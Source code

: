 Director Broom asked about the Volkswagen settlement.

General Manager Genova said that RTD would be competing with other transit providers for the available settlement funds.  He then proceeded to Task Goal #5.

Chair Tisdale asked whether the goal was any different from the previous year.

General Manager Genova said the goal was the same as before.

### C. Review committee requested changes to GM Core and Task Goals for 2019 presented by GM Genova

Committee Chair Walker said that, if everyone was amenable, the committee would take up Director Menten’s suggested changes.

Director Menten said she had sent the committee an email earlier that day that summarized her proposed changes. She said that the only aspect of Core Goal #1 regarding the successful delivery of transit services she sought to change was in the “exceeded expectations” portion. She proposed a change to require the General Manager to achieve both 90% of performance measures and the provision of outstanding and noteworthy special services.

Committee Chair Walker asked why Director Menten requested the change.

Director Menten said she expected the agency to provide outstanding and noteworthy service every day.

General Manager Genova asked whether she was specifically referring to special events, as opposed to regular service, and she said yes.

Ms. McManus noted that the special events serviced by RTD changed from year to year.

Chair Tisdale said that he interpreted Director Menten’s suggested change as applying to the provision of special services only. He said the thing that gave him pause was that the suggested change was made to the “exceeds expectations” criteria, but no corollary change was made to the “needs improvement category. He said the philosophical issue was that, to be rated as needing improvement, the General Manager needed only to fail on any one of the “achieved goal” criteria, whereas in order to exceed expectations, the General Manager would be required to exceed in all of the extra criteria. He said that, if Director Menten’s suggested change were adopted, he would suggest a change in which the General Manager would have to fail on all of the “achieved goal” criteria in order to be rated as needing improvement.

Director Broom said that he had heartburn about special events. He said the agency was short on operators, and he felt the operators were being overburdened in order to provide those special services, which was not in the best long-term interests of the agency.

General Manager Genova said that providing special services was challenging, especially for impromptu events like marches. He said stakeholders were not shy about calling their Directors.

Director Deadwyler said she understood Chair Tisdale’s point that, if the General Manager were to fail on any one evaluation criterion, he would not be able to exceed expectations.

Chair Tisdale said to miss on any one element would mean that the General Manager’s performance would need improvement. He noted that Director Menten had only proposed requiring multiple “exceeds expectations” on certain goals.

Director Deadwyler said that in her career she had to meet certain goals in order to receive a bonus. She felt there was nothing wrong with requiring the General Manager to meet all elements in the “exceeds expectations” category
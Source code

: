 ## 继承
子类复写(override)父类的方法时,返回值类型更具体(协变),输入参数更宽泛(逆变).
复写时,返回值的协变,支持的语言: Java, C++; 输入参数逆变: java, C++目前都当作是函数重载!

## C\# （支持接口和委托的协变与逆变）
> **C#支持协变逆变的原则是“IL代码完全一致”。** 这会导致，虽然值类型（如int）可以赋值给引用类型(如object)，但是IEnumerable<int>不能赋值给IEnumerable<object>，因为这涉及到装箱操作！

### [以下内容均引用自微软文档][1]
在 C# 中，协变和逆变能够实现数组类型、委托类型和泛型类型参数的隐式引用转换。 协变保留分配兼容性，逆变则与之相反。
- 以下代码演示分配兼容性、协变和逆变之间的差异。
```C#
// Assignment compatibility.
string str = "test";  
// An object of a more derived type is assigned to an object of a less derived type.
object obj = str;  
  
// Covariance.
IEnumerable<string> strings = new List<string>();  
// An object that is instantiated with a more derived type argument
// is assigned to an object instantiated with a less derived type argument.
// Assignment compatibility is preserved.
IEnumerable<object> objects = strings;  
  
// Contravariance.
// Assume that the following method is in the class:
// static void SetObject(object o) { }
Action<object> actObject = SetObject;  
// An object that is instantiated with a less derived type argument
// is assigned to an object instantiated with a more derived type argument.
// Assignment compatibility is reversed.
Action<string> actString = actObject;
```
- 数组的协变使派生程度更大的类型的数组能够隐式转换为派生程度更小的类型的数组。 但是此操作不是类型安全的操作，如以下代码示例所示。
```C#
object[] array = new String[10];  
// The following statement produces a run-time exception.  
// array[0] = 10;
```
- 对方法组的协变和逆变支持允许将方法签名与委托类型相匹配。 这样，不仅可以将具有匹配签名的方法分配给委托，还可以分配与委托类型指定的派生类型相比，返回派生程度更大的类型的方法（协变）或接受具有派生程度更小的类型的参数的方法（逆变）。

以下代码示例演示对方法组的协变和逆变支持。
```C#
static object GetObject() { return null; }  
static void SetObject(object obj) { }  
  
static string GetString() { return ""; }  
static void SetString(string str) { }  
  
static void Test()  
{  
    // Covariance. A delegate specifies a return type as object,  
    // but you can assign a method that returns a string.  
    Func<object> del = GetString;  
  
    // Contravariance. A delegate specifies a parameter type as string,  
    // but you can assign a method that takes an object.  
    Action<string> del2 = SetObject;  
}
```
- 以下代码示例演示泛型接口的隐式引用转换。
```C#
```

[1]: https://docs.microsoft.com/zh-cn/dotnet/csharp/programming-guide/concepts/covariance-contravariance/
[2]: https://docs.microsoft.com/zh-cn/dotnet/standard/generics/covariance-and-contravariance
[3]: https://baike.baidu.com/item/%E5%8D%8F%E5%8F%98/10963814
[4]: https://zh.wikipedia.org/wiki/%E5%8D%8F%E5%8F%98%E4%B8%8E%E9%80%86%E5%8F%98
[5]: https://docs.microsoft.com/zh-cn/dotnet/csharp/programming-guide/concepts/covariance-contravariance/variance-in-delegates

::::::

### Work order
Transcribe the full set of records precisely.

### Expected answer
Source code

: Director Broom asked about the Volkswagen settlement.

General Manager Genova said that RTD would be competing with other transit providers for the available settlement funds.  He then proceeded to Task Goal #5.

Chair Tisdale asked whether the goal was any different from the previous year.

General Manager Genova said the goal was the same as before.

### C. Review committee requested changes to GM Core and Task Goals for 2019 presented by GM Genova

Committee Chair Walker said that, if everyone was amenable, the committee would take up Director Menten’s suggested changes.

Director Menten said she had sent the committee an email earlier that day that summarized her proposed changes. She said that the only aspect of Core Goal #1 regarding the successful delivery of transit services she sought to change was in the “exceeded expectations” portion. She proposed a change to require the General Manager to achieve both 90% of performance measures and the provision of outstanding and noteworthy special services.

Committee Chair Walker asked why Director Menten requested the change.

Director Menten said she expected the agency to provide outstanding and noteworthy service every day.

General Manager Genova asked whether she was specifically referring to special events, as opposed to regular service, and she said yes.

Ms. McManus noted that the special events serviced by RTD changed from year to year.

Chair Tisdale said that he interpreted Director Menten’s suggested change as applying to the provision of special services only. He said the thing that gave him pause was that the suggested change was made to the “exceeds expectations” criteria, but no corollary change was made to the “needs improvement category. He said the philosophical issue was that, to be rated as needing improvement, the General Manager needed only to fail on any one of the “achieved goal” criteria, whereas in order to exceed expectations, the General Manager would be required to exceed in all of the extra criteria. He said that, if Director Menten’s suggested change were adopted, he would suggest a change in which the General Manager would have to fail on all of the “achieved goal” criteria in order to be rated as needing improvement.

Director Broom said that he had heartburn about special events. He said the agency was short on operators, and he felt the operators were being overburdened in order to provide those special services, which was not in the best long-term interests of the agency.

General Manager Genova said that providing special services was challenging, especially for impromptu events like marches. He said stakeholders were not shy about calling their Directors.

Director Deadwyler said she understood Chair Tisdale’s point that, if the General Manager were to fail on any one evaluation criterion, he would not be able to exceed expectations.

Chair Tisdale said to miss on any one element would mean that the General Manager’s performance would need improvement. He noted that Director Menten had only proposed requiring multiple “exceeds expectations” on certain goals.

Director Deadwyler said that in her career she had to meet certain goals in order to receive a bonus. She felt there was nothing wrong with requiring the General Manager to meet all elements in the “exceeds expectations” category
Source code

: ## 继承
子类复写(override)父类的方法时,返回值类型更具体(协变),输入参数更宽泛(逆变).
复写时,返回值的协变,支持的语言: Java, C++; 输入参数逆变: java, C++目前都当作是函数重载!

## C\# （支持接口和委托的协变与逆变）
> **C#支持协变逆变的原则是“IL代码完全一致”。** 这会导致，虽然值类型（如int）可以赋值给引用类型(如object)，但是IEnumerable<int>不能赋值给IEnumerable<object>，因为这涉及到装箱操作！

### [以下内容均引用自微软文档][1]
在 C# 中，协变和逆变能够实现数组类型、委托类型和泛型类型参数的隐式引用转换。 协变保留分配兼容性，逆变则与之相反。
- 以下代码演示分配兼容性、协变和逆变之间的差异。
```C#
// Assignment compatibility.
string str = "test";  
// An object of a more derived type is assigned to an object of a less derived type.
object obj = str;  
  
// Covariance.
IEnumerable<string> strings = new List<string>();  
// An object that is instantiated with a more derived type argument
// is assigned to an object instantiated with a less derived type argument.
// Assignment compatibility is preserved.
IEnumerable<object> objects = strings;  
  
// Contravariance.
// Assume that the following method is in the class:
// static void SetObject(object o) { }
Action<object> actObject = SetObject;  
// An object that is instantiated with a less derived type argument
// is assigned to an object instantiated with a more derived type argument.
// Assignment compatibility is reversed.
Action<string> actString = actObject;
```
- 数组的协变使派生程度更大的类型的数组能够隐式转换为派生程度更小的类型的数组。 但是此操作不是类型安全的操作，如以下代码示例所示。
```C#
object[] array = new String[10];  
// The following statement produces a run-time exception.  
// array[0] = 10;
```
- 对方法组的协变和逆变支持允许将方法签名与委托类型相匹配。 这样，不仅可以将具有匹配签名的方法分配给委托，还可以分配与委托类型指定的派生类型相比，返回派生程度更大的类型的方法（协变）或接受具有派生程度更小的类型的参数的方法（逆变）。

以下代码示例演示对方法组的协变和逆变支持。
```C#
static object GetObject() { return null; }  
static void SetObject(object obj) { }  
  
static string GetString() { return ""; }  
static void SetString(string str) { }  
  
static void Test()  
{  
    // Covariance. A delegate specifies a return type as object,  
    // but you can assign a method that returns a string.  
    Func<object> del = GetString;  
  
    // Contravariance. A delegate specifies a parameter type as string,  
    // but you can assign a method that takes an object.  
    Action<string> del2 = SetObject;  
}
```
- 以下代码示例演示泛型接口的隐式引用转换。
```C#
```

[1]: https://docs.microsoft.com/zh-cn/dotnet/csharp/programming-guide/concepts/covariance-contravariance/
[2]: https://docs.microsoft.com/zh-cn/dotnet/standard/generics/covariance-and-contravariance
[3]: https://baike.baidu.com/item/%E5%8D%8F%E5%8F%98/10963814
[4]: https://zh.wikipedia.org/wiki/%E5%8D%8F%E5%8F%98%E4%B8%8E%E9%80%86%E5%8F%98
[5]: https://docs.microsoft.com/zh-cn/dotnet/csharp/programming-guide/concepts/covariance-contravariance/variance-in-delegates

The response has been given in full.